* _Aim of the task_: Through the line with "c++11 way to" and starting from the first line, return the records below word for word, with pictures left out.

Pictures paired with source code:
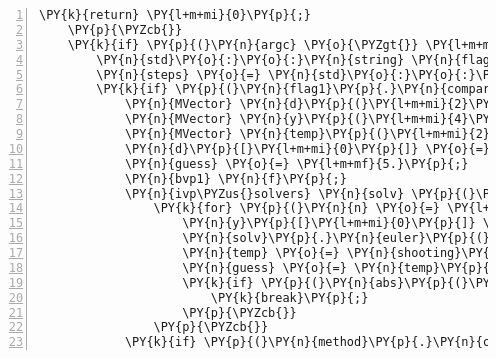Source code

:\begin{Verbatim}[tabsize=2,commandchars=\\\{\},numbers=left,firstnumber=1,stepnumber=1]
		\PY{k}{return} \PY{l+m+mi}{0}\PY{p}{;}
	\PY{p}{\PYZcb{}}
	\PY{k}{if} \PY{p}{(}\PY{n}{argc} \PY{o}{\PYZgt{}} \PY{l+m+mi}{3}\PY{p}{)}\PY{p}{\PYZob{}} \PY{c+c1}{// so long as we have more than 2 arguments we are good to go}
		\PY{n}{std}\PY{o}{:}\PY{o}{:}\PY{n}{string} \PY{n}{flag1} \PY{o}{=} \PY{n}{argv}\PY{p}{[}\PY{l+m+mi}{1}\PY{p}{]}\PY{p}{;}
		\PY{n}{steps} \PY{o}{=} \PY{n}{std}\PY{o}{:}\PY{o}{:}\PY{n}{stoi}\PY{p}{(}\PY{n}{argv}\PY{p}{[}\PY{l+m+mi}{3}\PY{p}{]}\PY{p}{)}\PY{p}{;} \PY{c+c1}{// c++11 way to change a string to an int}
		\PY{k}{if} \PY{p}{(}\PY{n}{flag1}\PY{p}{.}\PY{n}{compare}\PY{p}{(}\PY{l+s}{\PYZdq{}}\PY{l+s}{\PYZhy{}b1}\PY{l+s}{\PYZdq{}}\PY{p}{)} \PY{o}{=}\PY{o}{=} \PY{l+m+mi}{0}\PY{p}{)}\PY{p}{\PYZob{}}
			\PY{n}{MVector} \PY{n}{d}\PY{p}{(}\PY{l+m+mi}{2}\PY{p}{)}\PY{p}{;} \PY{c+c1}{// set the boundary conditions}
			\PY{n}{MVector} \PY{n}{y}\PY{p}{(}\PY{l+m+mi}{4}\PY{p}{)}\PY{p}{;} \PY{c+c1}{// to contain the problem}
			\PY{n}{MVector} \PY{n}{temp}\PY{p}{(}\PY{l+m+mi}{2}\PY{p}{)}\PY{p}{;} \PY{c+c1}{// keep the output from shooting}
			\PY{n}{d}\PY{p}{[}\PY{l+m+mi}{0}\PY{p}{]} \PY{o}{=} \PY{l+m+mi}{0}\PY{p}{;} \PY{n}{d}\PY{p}{[}\PY{l+m+mi}{1}\PY{p}{]} \PY{o}{=} \PY{l+m+mi}{1}\PY{p}{;}
			\PY{n}{guess} \PY{o}{=} \PY{l+m+mf}{5.}\PY{p}{;}
			\PY{n}{bvp1} \PY{n}{f}\PY{p}{;}
			\PY{n}{ivp\PYZus{}solvers} \PY{n}{solv} \PY{p}{(}\PY{n}{steps}\PY{p}{,} \PY{l+m+mi}{0}\PY{p}{,} \PY{l+m+mi}{1}\PY{p}{)}\PY{p}{;}
				\PY{k}{for} \PY{p}{(}\PY{n}{n} \PY{o}{=} \PY{l+m+mi}{0}\PY{p}{;} \PY{n}{n} \PY{o}{\PYZlt{}} \PY{l+m+mi}{500}\PY{p}{;} \PY{n}{n}\PY{o}{+}\PY{o}{+}\PY{p}{)}\PY{p}{\PYZob{}}
					\PY{n}{y}\PY{p}{[}\PY{l+m+mi}{0}\PY{p}{]} \PY{o}{=} \PY{l+m+mf}{0.}\PY{p}{;} \PY{n}{y}\PY{p}{[}\PY{l+m+mi}{1}\PY{p}{]} \PY{o}{=} \PY{n}{guess}\PY{p}{;} \PY{n}{y}\PY{p}{[}\PY{l+m+mi}{2}\PY{p}{]} \PY{o}{=} \PY{l+m+mf}{0.}\PY{p}{;} \PY{n}{y}\PY{p}{[}\PY{l+m+mi}{3}\PY{p}{]} \PY{o}{=} \PY{l+m+mf}{1.}\PY{p}{;}
					\PY{n}{solv}\PY{p}{.}\PY{n}{euler}\PY{p}{(}\PY{n}{y}\PY{p}{,} \PY{n}{f}\PY{p}{,} \PY{n}{j}\PY{p}{)}\PY{p}{;}
					\PY{n}{temp} \PY{o}{=} \PY{n}{shooting}\PY{p}{(}\PY{n}{guess}\PY{p}{,} \PY{n}{y}\PY{p}{,} \PY{n}{d}\PY{p}{)}\PY{p}{;}
					\PY{n}{guess} \PY{o}{=} \PY{n}{temp}\PY{p}{[}\PY{l+m+mi}{0}\PY{p}{]}\PY{p}{;}
					\PY{k}{if} \PY{p}{(}\PY{n}{abs}\PY{p}{(}\PY{n}{temp}\PY{p}{[}\PY{l+m+mi}{1}\PY{p}{]}\PY{p}{)}\PY{o}{\PYZlt{}}\PY{n}{tol}\PY{p}{)}\PY{p}{\PYZob{}} \PY{c+c1}{// finish the loop when sufficently close}
						\PY{k}{break}\PY{p}{;}
					\PY{p}{\PYZcb{}}
				\PY{p}{\PYZcb{}}
			\PY{k}{if} \PY{p}{(}\PY{n}{method}\PY{p}{.}\PY{n}{compare}\PY{p}{(}\PY{l+s}{\PYZdq{}}\PY{l+s}{midpoint}\PY{l+s}{\PYZdq{}}\PY{p}{)} \PY{o}{=}\PY{o}{=} \PY{l+m+mi}{0}\PY{p}{)}\PY{p}{\PYZob{}}

\end{Verbatim}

* _Answer to the exercise_:
Source code

:\begin{Verbatim}[tabsize=2,commandchars=\\\{\},numbers=left,firstnumber=1,stepnumber=1]
		\PY{k}{return} \PY{l+m+mi}{0}\PY{p}{;}
	\PY{p}{\PYZcb{}}
	\PY{k}{if} \PY{p}{(}\PY{n}{argc} \PY{o}{\PYZgt{}} \PY{l+m+mi}{3}\PY{p}{)}\PY{p}{\PYZob{}} \PY{c+c1}{// so long as we have more than 2 arguments we are good to go}
		\PY{n}{std}\PY{o}{:}\PY{o}{:}\PY{n}{string} \PY{n}{flag1} \PY{o}{=} \PY{n}{argv}\PY{p}{[}\PY{l+m+mi}{1}\PY{p}{]}\PY{p}{;}
		\PY{n}{steps} \PY{o}{=} \PY{n}{std}\PY{o}{:}\PY{o}{:}\PY{n}{stoi}\PY{p}{(}\PY{n}{argv}\PY{p}{[}\PY{l+m+mi}{3}\PY{p}{]}\PY{p}{)}\PY{p}{;} \PY{c+c1}{// c++11 way to change a string to an int}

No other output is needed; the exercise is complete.